What to do: In the entries below, find each line with the word "mathcal" and pull it out.
↓↓↓
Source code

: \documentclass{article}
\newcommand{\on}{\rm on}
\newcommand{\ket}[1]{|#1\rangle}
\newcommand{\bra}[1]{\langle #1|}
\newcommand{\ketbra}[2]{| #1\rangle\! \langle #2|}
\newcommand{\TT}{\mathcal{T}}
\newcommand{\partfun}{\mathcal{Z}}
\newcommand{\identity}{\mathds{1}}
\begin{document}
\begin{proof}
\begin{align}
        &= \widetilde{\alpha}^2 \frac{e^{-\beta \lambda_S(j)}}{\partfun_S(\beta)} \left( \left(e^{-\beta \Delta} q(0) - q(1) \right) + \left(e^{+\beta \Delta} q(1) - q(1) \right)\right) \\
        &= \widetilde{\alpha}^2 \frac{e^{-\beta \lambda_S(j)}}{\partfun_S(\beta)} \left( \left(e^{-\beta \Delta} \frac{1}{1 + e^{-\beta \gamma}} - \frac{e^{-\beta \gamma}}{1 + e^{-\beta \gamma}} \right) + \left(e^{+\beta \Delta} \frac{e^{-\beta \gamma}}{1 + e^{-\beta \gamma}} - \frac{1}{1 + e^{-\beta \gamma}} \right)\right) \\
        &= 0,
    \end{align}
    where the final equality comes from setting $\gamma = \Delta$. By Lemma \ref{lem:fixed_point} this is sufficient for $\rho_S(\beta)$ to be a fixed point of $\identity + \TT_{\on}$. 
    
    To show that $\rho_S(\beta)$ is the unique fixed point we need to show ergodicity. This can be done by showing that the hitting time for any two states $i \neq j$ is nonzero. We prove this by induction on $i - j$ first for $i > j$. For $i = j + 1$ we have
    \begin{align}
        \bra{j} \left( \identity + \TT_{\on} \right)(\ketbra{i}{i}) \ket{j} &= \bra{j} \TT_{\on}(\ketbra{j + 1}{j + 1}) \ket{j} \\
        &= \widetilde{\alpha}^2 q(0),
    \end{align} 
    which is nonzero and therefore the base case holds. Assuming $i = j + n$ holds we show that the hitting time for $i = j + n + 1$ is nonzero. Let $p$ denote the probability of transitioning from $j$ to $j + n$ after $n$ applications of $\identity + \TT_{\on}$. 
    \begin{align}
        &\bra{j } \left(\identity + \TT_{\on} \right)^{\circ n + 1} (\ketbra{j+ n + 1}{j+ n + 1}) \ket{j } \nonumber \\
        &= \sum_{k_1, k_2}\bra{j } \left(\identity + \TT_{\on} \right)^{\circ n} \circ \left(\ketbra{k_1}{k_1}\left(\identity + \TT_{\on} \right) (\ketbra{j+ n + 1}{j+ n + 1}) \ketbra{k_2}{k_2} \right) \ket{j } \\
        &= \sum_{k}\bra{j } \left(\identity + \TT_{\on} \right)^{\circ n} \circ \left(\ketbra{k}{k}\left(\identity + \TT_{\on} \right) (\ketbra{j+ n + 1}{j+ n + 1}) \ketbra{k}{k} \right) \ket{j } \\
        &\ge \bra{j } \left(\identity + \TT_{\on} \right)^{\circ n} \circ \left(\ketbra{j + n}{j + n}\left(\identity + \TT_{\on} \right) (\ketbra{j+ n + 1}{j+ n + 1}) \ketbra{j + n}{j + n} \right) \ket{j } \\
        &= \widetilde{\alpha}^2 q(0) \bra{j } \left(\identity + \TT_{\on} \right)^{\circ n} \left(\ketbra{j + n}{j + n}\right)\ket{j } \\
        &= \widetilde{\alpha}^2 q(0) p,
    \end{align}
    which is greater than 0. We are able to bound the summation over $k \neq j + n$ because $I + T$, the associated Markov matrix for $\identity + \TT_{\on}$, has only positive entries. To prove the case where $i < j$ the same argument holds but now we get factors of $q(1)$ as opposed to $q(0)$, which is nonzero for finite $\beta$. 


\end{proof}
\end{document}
↑↑↑
Problem solution:
\newcommand{\TT}{\mathcal{T}}
\newcommand{\partfun}{\mathcal{Z}}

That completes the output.